> **Task goal**
Check every line of the entries below for the word "import". Then give the number of lines that have it, with nothing added.

> **Excerpted records**

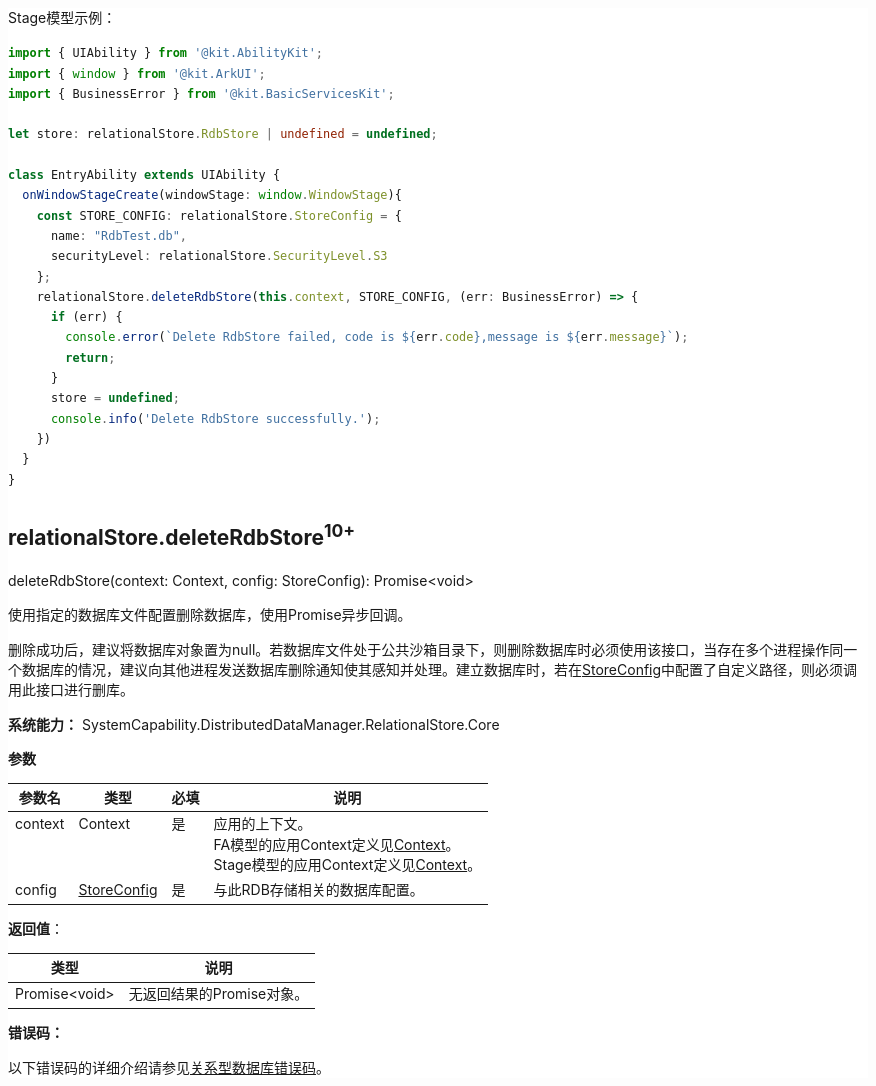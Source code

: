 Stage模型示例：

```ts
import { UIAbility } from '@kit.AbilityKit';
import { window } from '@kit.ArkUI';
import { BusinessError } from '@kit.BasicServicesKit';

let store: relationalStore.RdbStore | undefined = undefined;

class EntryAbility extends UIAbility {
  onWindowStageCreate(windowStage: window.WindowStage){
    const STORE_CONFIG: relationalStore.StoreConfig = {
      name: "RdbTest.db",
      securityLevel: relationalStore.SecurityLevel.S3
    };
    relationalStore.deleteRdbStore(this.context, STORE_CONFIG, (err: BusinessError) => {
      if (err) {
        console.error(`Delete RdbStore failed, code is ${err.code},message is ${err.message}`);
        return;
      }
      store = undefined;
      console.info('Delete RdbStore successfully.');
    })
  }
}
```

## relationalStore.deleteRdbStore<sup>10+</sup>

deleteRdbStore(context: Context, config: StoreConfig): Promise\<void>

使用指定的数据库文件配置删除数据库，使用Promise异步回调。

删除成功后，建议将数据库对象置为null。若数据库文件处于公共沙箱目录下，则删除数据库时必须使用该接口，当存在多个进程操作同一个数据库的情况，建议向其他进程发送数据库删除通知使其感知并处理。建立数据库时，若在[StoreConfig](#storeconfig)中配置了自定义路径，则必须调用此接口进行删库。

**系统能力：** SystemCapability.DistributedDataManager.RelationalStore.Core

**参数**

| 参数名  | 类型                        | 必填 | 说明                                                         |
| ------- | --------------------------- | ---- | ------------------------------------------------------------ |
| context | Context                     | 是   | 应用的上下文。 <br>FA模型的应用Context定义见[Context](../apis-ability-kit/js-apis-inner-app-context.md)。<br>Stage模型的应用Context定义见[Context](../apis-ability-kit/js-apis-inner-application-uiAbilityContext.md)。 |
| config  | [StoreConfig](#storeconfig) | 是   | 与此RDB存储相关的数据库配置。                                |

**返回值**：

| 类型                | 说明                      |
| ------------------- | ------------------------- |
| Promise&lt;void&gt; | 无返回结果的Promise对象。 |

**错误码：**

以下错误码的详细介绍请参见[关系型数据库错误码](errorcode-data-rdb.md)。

...

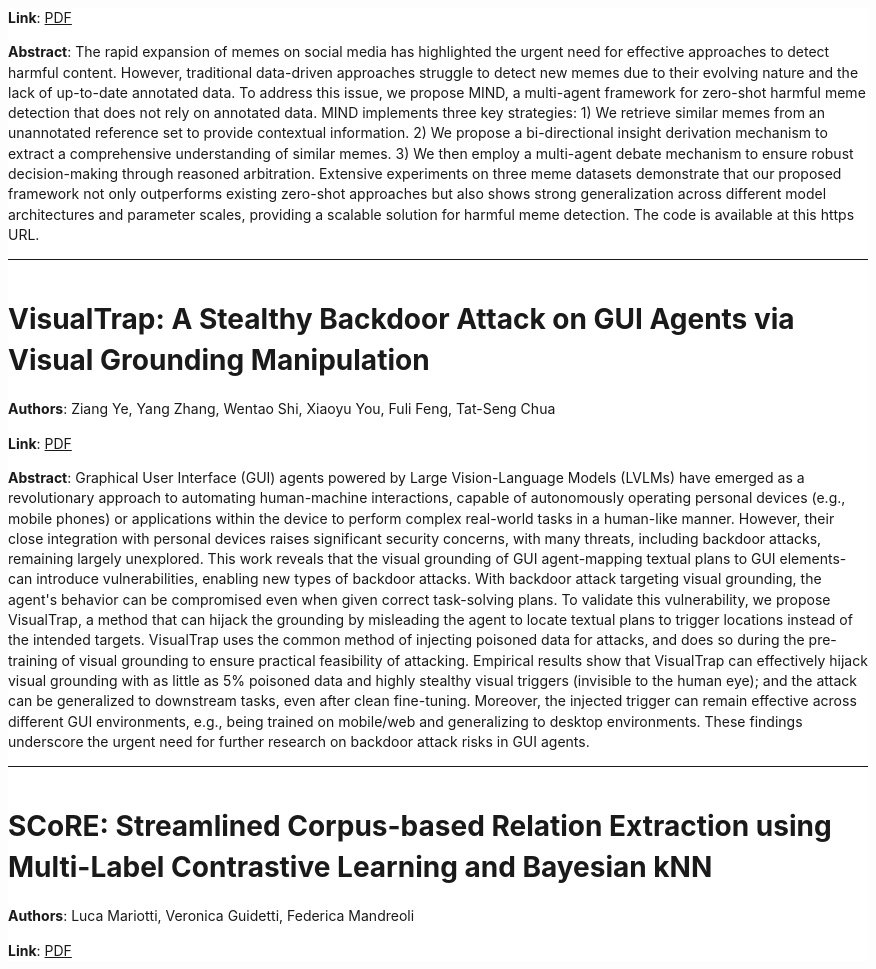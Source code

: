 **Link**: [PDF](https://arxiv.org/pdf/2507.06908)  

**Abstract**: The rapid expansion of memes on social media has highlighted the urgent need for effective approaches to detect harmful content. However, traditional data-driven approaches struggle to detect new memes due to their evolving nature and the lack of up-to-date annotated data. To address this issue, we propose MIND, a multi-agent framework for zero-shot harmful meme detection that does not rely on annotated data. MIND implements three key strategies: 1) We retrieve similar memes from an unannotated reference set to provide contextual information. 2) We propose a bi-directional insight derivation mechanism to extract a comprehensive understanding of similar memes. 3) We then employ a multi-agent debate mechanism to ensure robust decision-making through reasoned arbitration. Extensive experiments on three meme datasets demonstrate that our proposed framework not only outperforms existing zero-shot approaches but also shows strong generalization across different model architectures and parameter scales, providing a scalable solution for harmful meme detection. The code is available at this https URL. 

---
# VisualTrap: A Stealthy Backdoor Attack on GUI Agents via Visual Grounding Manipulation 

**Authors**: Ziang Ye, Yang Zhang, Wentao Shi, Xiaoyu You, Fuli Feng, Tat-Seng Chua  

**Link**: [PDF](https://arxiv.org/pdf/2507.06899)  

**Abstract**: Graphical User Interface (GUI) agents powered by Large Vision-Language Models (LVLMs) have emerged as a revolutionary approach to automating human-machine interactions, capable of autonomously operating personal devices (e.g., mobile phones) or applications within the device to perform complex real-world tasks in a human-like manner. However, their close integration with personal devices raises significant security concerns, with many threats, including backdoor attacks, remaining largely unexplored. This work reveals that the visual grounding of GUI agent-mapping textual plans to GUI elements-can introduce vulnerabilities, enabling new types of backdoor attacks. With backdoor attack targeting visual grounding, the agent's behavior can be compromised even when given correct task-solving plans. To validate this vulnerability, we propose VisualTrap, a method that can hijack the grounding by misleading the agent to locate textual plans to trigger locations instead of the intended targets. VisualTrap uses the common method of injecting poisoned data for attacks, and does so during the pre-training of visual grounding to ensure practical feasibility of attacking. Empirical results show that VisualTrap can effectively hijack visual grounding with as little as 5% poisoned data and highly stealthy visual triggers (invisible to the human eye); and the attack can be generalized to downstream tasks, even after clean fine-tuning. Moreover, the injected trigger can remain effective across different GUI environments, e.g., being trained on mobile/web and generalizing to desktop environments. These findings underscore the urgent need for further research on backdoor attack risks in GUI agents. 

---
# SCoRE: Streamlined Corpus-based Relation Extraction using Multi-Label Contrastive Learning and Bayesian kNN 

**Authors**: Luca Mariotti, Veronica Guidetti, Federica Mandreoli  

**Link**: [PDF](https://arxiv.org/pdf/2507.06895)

> **Written response**
3